For now, they're just saplings, about a foot (30 centimeters) tall. But they're expected to grow to about 15 feet (4.5 meters) tall in about 10 years
Within the last decade, 11 other sequoias had been planted on vacant lots owned by Arboretum Detroit and nine more on private properties around the neighborhood. Each now reaches 12 to 15 feet (3.6 to 4.5 meters) tall. Arboretum Detroit has another 200 saplings in its nursery.
Archangel Ancient Tree Archive co-founder David Milarch says his group also plans to plant sequoias in Los Angeles, Oakland, California, and London.

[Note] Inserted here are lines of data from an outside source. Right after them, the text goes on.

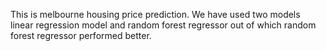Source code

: This is melbourne housing price prediction. We have used two models linear regression model  and random forest regressor out of which random forest regressor
performed better.
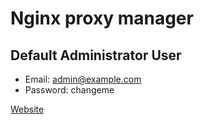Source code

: # Nginx proxy manager

## Default Administrator User

- Email: admin@example.com
- Password: changeme

[Website](https://nginxproxymanager.com/setup)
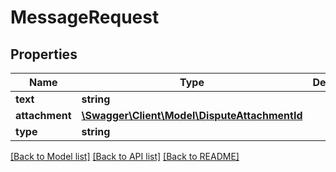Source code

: # MessageRequest

## Properties
Name | Type | Description | Notes
------------ | ------------- | ------------- | -------------
**text** | **string** |  | 
**attachment** | [**\Swagger\Client\Model\DisputeAttachmentId**](DisputeAttachmentId.md) |  | 
**type** | **string** |  | 

[[Back to Model list]](../../README.md#documentation-for-models) [[Back to API list]](../../README.md#documentation-for-api-endpoints) [[Back to README]](../../README.md)

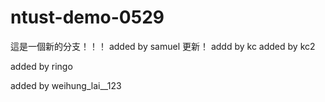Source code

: # ntust-demo-0529
這是一個新的分支！！！
added by samuel 更新！
addd by kc
added by kc2

added by ringo







added by weihung_lai__123

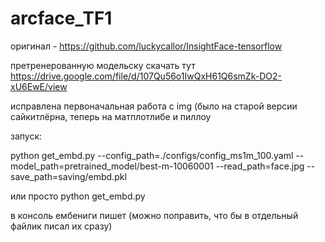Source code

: # arcface_TF1
оригинал - https://github.com/luckycallor/InsightFace-tensorflow 

претренерованную модельску скачать тут https://drive.google.com/file/d/107Qu56o1IwQxH61Q6smZk-DO2-xU6EwE/view

исправлена первоначальная работа с img (было на старой версии сайкитлёрна, теперь на матплотлибе и пиллоу

запуск:

python get_embd.py --config_path=./configs/config_ms1m_100.yaml --model_path=pretrained_model/best-m-10060001 --read_path=face.jpg --save_path=saving/embd.pkl

или просто python get_embd.py

в консоль ембениги пишет (можно поправить, что бы в отдельный файлик писал их сразу)
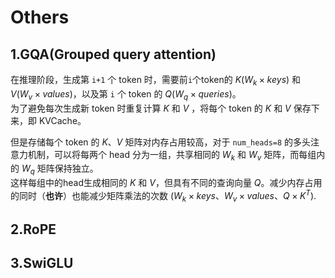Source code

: # Others

## 1.GQA(Grouped query attention)

 在推理阶段，生成第 ``i+1`` 个 token 时，需要前``i``个token的 $K(W_k\times keys)$ 和 $V(W_v\times values)$，以及第 ``i`` 个 token 的 $Q(W_q\times queries)$。  
 为了避免每次生成新 token 时重复计算 $K$ 和 $V$ ，将每个 token 的 $K$ 和 $V$ 保存下来，即 KVCache。

但是存储每个 token 的 $K、V$ 矩阵对内存占用较高，对于 `num_heads=8` 的多头注意力机制，可以将每两个 head 分为一组，共享相同的 $W_k$ 和 $W_v$ 矩阵，而每组内的 $W_q$ 矩阵保持独立。  
这样每组中的head生成相同的 $K$ 和 $V$，但具有不同的查询向量 $Q$。减少内存占用的同时（**也许**）也能减少矩阵乘法的次数 ($W_k\times keys、W_v\times values、Q\times K^T$).

## 2.RoPE

## 3.SwiGLU
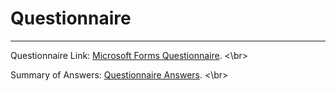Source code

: # Questionnaire
---

Questionnaire Link: [Microsoft Forms Questionnaire](https://forms.office.com/Pages/ResponsePage.aspx?id=Ij1-N6FOLUKwrY_MiUBrnrdhknKLYd5MoByctla4AwZUN1pJTzc0SllXRjFURTBXVVBaSFc0NDJVUy4u). <\br>

Summary of Answers: [Questionnaire Answers](https://forms.office.com/Pages/AnalysisPage.aspx?AnalyzerToken=fXYTlTTzk9l0SmWX7MzeFGpHxj7xSwEZ&id=Ij1-N6FOLUKwrY_MiUBrnrdhknKLYd5MoByctla4AwZUN1pJTzc0SllXRjFURTBXVVBaSFc0NDJVUy4u). <\br>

The massive conifers can grow to more than 300 feet (90 meters) tall with a more than 30-foot (9-meter) circumference at the base. They can live for more than 3,000 years.

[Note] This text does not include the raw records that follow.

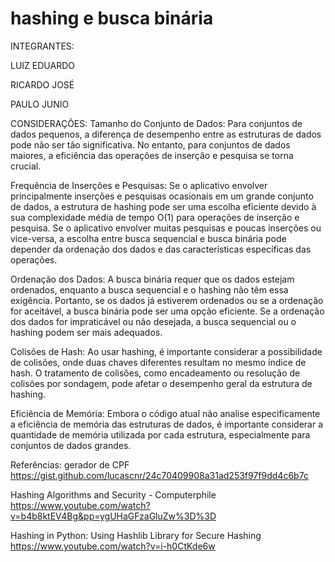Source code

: # hashing e busca binária

INTEGRANTES:

LUIZ EDUARDO 

RICARDO JOSÉ 

PAULO JUNIO

CONSIDERAÇÕES:
Tamanho do Conjunto de Dados:
Para conjuntos de dados pequenos, a diferença de desempenho entre as estruturas de dados pode não ser tão significativa. No entanto, para conjuntos de dados maiores, a eficiência das operações de inserção e pesquisa se torna crucial.

Frequência de Inserções e Pesquisas:
Se o aplicativo envolver principalmente inserções e pesquisas ocasionais em um grande conjunto de dados, a estrutura de hashing pode ser uma escolha eficiente devido à sua complexidade média de tempo O(1) para operações de inserção e pesquisa.
Se o aplicativo envolver muitas pesquisas e poucas inserções ou vice-versa, a escolha entre busca sequencial e busca binária pode depender da ordenação dos dados e das características específicas das operações.

Ordenação dos Dados:
A busca binária requer que os dados estejam ordenados, enquanto a busca sequencial e o hashing não têm essa exigência. Portanto, se os dados já estiverem ordenados ou se a ordenação for aceitável, a busca binária pode ser uma opção eficiente.
Se a ordenação dos dados for impraticável ou não desejada, a busca sequencial ou o hashing podem ser mais adequados.

Colisões de Hash:
Ao usar hashing, é importante considerar a possibilidade de colisões, onde duas chaves diferentes resultam no mesmo índice de hash. O tratamento de colisões, como encadeamento ou resolução de colisões por sondagem, pode afetar o desempenho geral da estrutura de hashing.

Eficiência de Memória:
Embora o código atual não analise especificamente a eficiência de memória das estruturas de dados, é importante considerar a quantidade de memória utilizada por cada estrutura, especialmente para conjuntos de dados grandes.





Referências:
gerador de CPF
https://gist.github.com/lucascnr/24c70409908a31ad253f97f9dd4c6b7c


Hashing Algorithms and Security - Computerphile
https://www.youtube.com/watch?v=b4b8ktEV4Bg&pp=ygUHaGFzaGluZw%3D%3D 

Hashing in Python: Using Hashlib Library for Secure Hashing
https://www.youtube.com/watch?v=i-h0CtKde6w

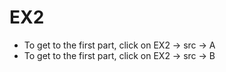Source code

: # EX2
- To get to the first part, click on EX2 -> src -> A
- To get to the first part, click on EX2 -> src -> B
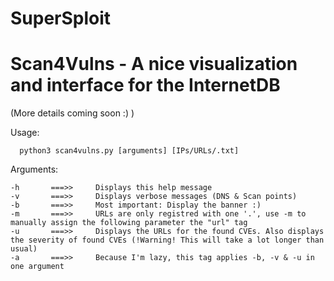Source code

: # SuperSploit

<h1>Scan4Vulns - A nice visualization and interface for the InternetDB</h1>

(More details coming soon :) )

Usage:
  
      python3 scan4vulns.py [arguments] [IPs/URLs/.txt]
  Arguments:
  
    -h       ===>>     Displays this help message
    -v       ===>>     Displays verbose messages (DNS & Scan points)
    -b       ===>>     Most important: Display the banner :)
    -m       ===>>     URLs are only registred with one '.', use -m to manually assign the following parameter the "url" tag
    -u       ===>>     Displays the URLs for the found CVEs. Also displays the severity of found CVEs (!Warning! This will take a lot longer than usual)
    -a       ===>>     Because I'm lazy, this tag applies -b, -v & -u in one argument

“Here’s a tree that is bigger than your house when it’s mature, taller than your buildings, and lives longer than you can comprehend,” said Andrew “Birch” Kemp, Arboretum Detroit's executive director.
The sequoias will eventually provide a full canopy that protects everything beneath, he said.

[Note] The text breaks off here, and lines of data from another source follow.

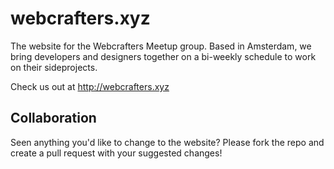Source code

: # webcrafters.xyz

The website for the Webcrafters Meetup group. Based in Amsterdam, we bring developers and designers together on a bi-weekly schedule to work on their sideprojects.

Check us out at http://webcrafters.xyz

## Collaboration
Seen anything you'd like to change to the website? Please fork the repo and create a pull request with your suggested changes!
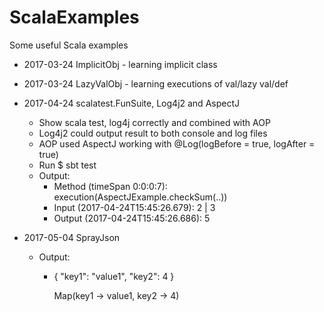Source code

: # ScalaExamples

Some useful Scala examples

- 2017-03-24 ImplicitObj - learning implicit class
- 2017-03-24 LazyValObj - learning executions of val/lazy val/def 


- 2017-04-24 scalatest.FunSuite, Log4j2 and AspectJ 
  - Show scala test, log4j correctly and combined with AOP
  - Log4j2 could output result to both console and log files
  - AOP used AspectJ working with @Log(logBefore = true, logAfter = true)
  - Run $ sbt test
  - Output: 
    - Method (timeSpan 0:0:0:7): execution(AspectJExample.checkSum(..))
    - Input  (2017-04-24T15:45:26.679): 2 | 3
    - Output (2017-04-24T15:45:26.686): 5
    
- 2017-05-04 SprayJson
  - Output:
    - {
        "key1": "value1",
        "key2": 4
      }
      
      Map(key1 -> value1, key2 -> 4)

“It may be sad to call these .5- and 1-acre treescapes forests,” Kemp said. “We are expanding on this and shading our neighborhood in the only way possible, planting lots of trees.”
Giant sequoias are resilient against disease and insects, and are usually well-adapted to fire. Thick bark protects their trunks and their canopies tend to be too high for flames to reach. But climate change is making the big trees more vulnerable to wildfires out West, Kemp said.
“The fires are getting so hot that its even threatening them,” he said.
Archangel, based in Copemish, Michigan, preserves the genetics of old-growth trees for research and reforestation.
The sequoia saplings destined for Detroit are clones of two giants known as Stagg — the world's fifth-largest tree — and Waterfall, of the Alder Creek grove, about 150 miles (240 kilometers) north of Los Angeles.
In 2010, Archangel began gathering cones and climbers scaled high into the trees to gather new-growth clippings from which they were able to develop and grow saplings.
A decade later, a wildfire burned through the grove. Waterfall was destroyed but Stagg survived. They will both live on in the Motor City.
Sequoias need space, and metropolitan Detroit has plenty of it.
In the 1950s, 1.8 million people called Detroit home, but the city's population has since shrunk to about one-third of that number. Tens of thousands of homes were left empty and neglected.
While the city has demolished at least 24,000 vacant structures since it emerged from bankruptcy in 2014, thousands of empty lots remain. Kemp estimates that only about 10-15% of the original houses remain in the neighborhood where the sequoias will grow.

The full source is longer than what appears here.